Beginning at the line that contains "for file uploads", return every remaining line of the data below exactly; return nothing before it.

Provided data: Begin

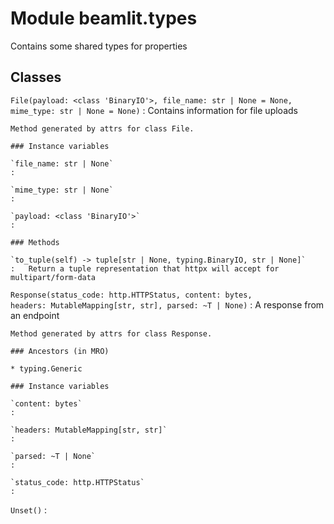 Module beamlit.types
====================
Contains some shared types for properties

Classes
-------

`File(payload: <class 'BinaryIO'>, file_name: str | None = None, mime_type: str | None = None)`
:   Contains information for file uploads
    
    Method generated by attrs for class File.

    ### Instance variables

    `file_name: str | None`
    :

    `mime_type: str | None`
    :

    `payload: <class 'BinaryIO'>`
    :

    ### Methods

    `to_tuple(self) ‑> tuple[str | None, typing.BinaryIO, str | None]`
    :   Return a tuple representation that httpx will accept for multipart/form-data

`Response(status_code: http.HTTPStatus, content: bytes, headers: MutableMapping[str, str], parsed: ~T | None)`
:   A response from an endpoint
    
    Method generated by attrs for class Response.

    ### Ancestors (in MRO)

    * typing.Generic

    ### Instance variables

    `content: bytes`
    :

    `headers: MutableMapping[str, str]`
    :

    `parsed: ~T | None`
    :

    `status_code: http.HTTPStatus`
    :

`Unset()`
:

Provided data: End

● **Solution for this problem**:
:   Contains information for file uploads
    
    Method generated by attrs for class File.

    ### Instance variables

    `file_name: str | None`
    :

    `mime_type: str | None`
    :

    `payload: <class 'BinaryIO'>`
    :

    ### Methods

    `to_tuple(self) ‑> tuple[str | None, typing.BinaryIO, str | None]`
    :   Return a tuple representation that httpx will accept for multipart/form-data

`Response(status_code: http.HTTPStatus, content: bytes, headers: MutableMapping[str, str], parsed: ~T | None)`
:   A response from an endpoint
    
    Method generated by attrs for class Response.

    ### Ancestors (in MRO)

    * typing.Generic

    ### Instance variables

    `content: bytes`
    :

    `headers: MutableMapping[str, str]`
    :

    `parsed: ~T | None`
    :

    `status_code: http.HTTPStatus`
    :

`Unset()`
:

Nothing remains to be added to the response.